Simulated Author's Rebuttal

3 responses · 0 unresolved

We thank the referee for their constructive and detailed feedback, which has helped us identify areas where the manuscript can be strengthened for clarity and reproducibility. We address each major comment below and will incorporate the suggested revisions in the next version of the paper.

read point-by-point responses
  1. Referee: [Methods] Methods section: The operational definitions, formulas, and validation procedures for FMD, GPR, and RDDE are not provided. Without explicit computation details (e.g., how form-meaning divergence is scored from annotations or how the genuine-to-performed ratio is derived), it is impossible to confirm that the metrics measure epistemic-rhetorical miscalibration rather than LLM stylistic regularities such as repetition or formality patterns. This directly affects interpretation of the central results including FMD Δ=0.68 (p<0.001).

    Authors: We agree that the current Methods section lacks sufficient explicit detail on the metrics. In the revised manuscript, we will expand this section to include the full operational definitions of the ERM taxonomy, the precise mathematical formulas for computing FMD (form-meaning divergence), GPR (genuine-to-performed epistemic ratio), and RDDE (rhetorical device distribution entropy), along with step-by-step validation procedures, annotation guidelines, and pseudocode for the automatable pipeline. These additions will demonstrate how the metrics isolate epistemic-rhetorical decoupling from purely stylistic factors such as repetition or formality. revision: yes

  2. Referee: [Corpus and Annotation] Corpus construction and annotation: No details are given on sampling criteria for the 225 texts, inter-annotator agreement for the ERM taxonomy, or controls for confounders like text length, topic, or LLM prompt design. These omissions leave open the possibility that differences in device rates (e.g., tricolon Δ=0.95) and RDDE uniformity arise from corpus or annotation biases rather than the hypothesized decoupling.
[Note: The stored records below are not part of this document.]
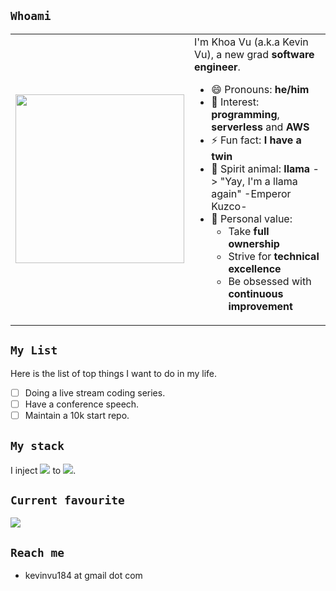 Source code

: ## `Whoami`
<table align="center">
	<td>
		<img src="https://user-images.githubusercontent.com/43775190/129565174-fddaf369-5e6a-4ef6-b96d-c2939b981d93.gif" width="270px" />
	</td>
	<td>
		<div> I'm Khoa Vu (a.k.a Kevin Vu), a new grad <strong>software engineer</strong>. </div>
		<ul>
			<li>😄 Pronouns: <strong>he/him</strong>
			</li>
			<li>🌟 Interest: <strong>programming</strong>, <strong>serverless</strong> and <strong>AWS</strong>
			</li>
			<li>⚡ Fun fact: <strong>I have a twin</strong>
			</li>
			<li>🦙 Spirit animal: <strong>llama</strong> -> "Yay, I'm a llama again" -Emperor Kuzco- </li>
			<li> 🥇 Personal value: <ul>
					<li>Take <strong>full ownership</strong>
					</li>
					<li>Strive for <strong>technical excellence</strong>
					</li>
					<li>Be obsessed with <strong>continuous improvement</strong>
					</li>
				</ul>
			</li>
		</ul>
	</td>
</table>

## `My List`
Here is the list of top things I want to do in my life.
- [ ] Doing a live stream coding series.
- [ ] Have a conference speech.
- [ ] Maintain a 10k start repo.

## `My stack`
I inject <img src="https://img.icons8.com/color/96/000000/typescript.png"/> to <img src="https://img.icons8.com/color/96/000000/amazon-web-services.png"/>.

## `Current favourite`
<img src="https://img.icons8.com/color/96/000000/python--v1.png"/>

## `Reach me`
 - kevinvu184  at gmail dot com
    Authors: We acknowledge the importance of transparency in corpus construction. The revised manuscript will include a dedicated subsection detailing the sampling criteria for selecting the 225 argumentative texts (~0.6M tokens), report inter-annotator agreement statistics (e.g., Cohen's kappa or Fleiss' kappa) for the ERM taxonomy annotations, and describe the controls applied for potential confounders including text length normalization, topic balancing across sub-corpora, and standardization of LLM prompt designs. These additions will help rule out alternative explanations for the observed differences. revision: yes

  3. Referee: [Results] Results section: While p-values and effect sizes are reported, the manuscript does not specify the exact statistical tests, sample sizes per comparison, or corrections for multiple testing. This weakens assessment of claims such as significantly more uniform rhetorical device distribution across LLM documents.

    Authors: We agree that full statistical reporting is necessary for rigorous evaluation. In the revised Results section, we will explicitly specify the statistical tests used for each comparison (e.g., independent t-tests or Mann-Whitney U tests for FMD and device rates), the exact sample sizes per group (225 texts divided across the three sub-corpora), and the multiple-testing correction applied (e.g., Bonferroni or FDR). This will allow readers to fully assess the robustness of findings such as the elevated FMD (p<0.001, Δ=0.68) and RDDE uniformity. revision: yes

Circularity Check

0 steps flagged

No significant circularity detected

full rationale

The paper proposes a novel triadic ERM taxonomy and operationalizes it via author-defined composite metrics (FMD, GPR, RDDE) explicitly motivated by external linguistic theories (Gricean pragmatics, Relevance Theory, Brandomian inferentialism). These are then applied empirically to a 0.6M-token corpus spanning human expert, human non-expert, and LLM texts, producing statistical comparisons (e.g., tricolon rate Δ=0.95, FMD p<0.001 Δ=0.68). No equations, definitions, or self-citations are present that reduce any reported result to a fitted parameter, self-referential definition, or prior author work by construction. The derivation chain is an independent empirical measurement using a new framework and remains self-contained against external benchmarks.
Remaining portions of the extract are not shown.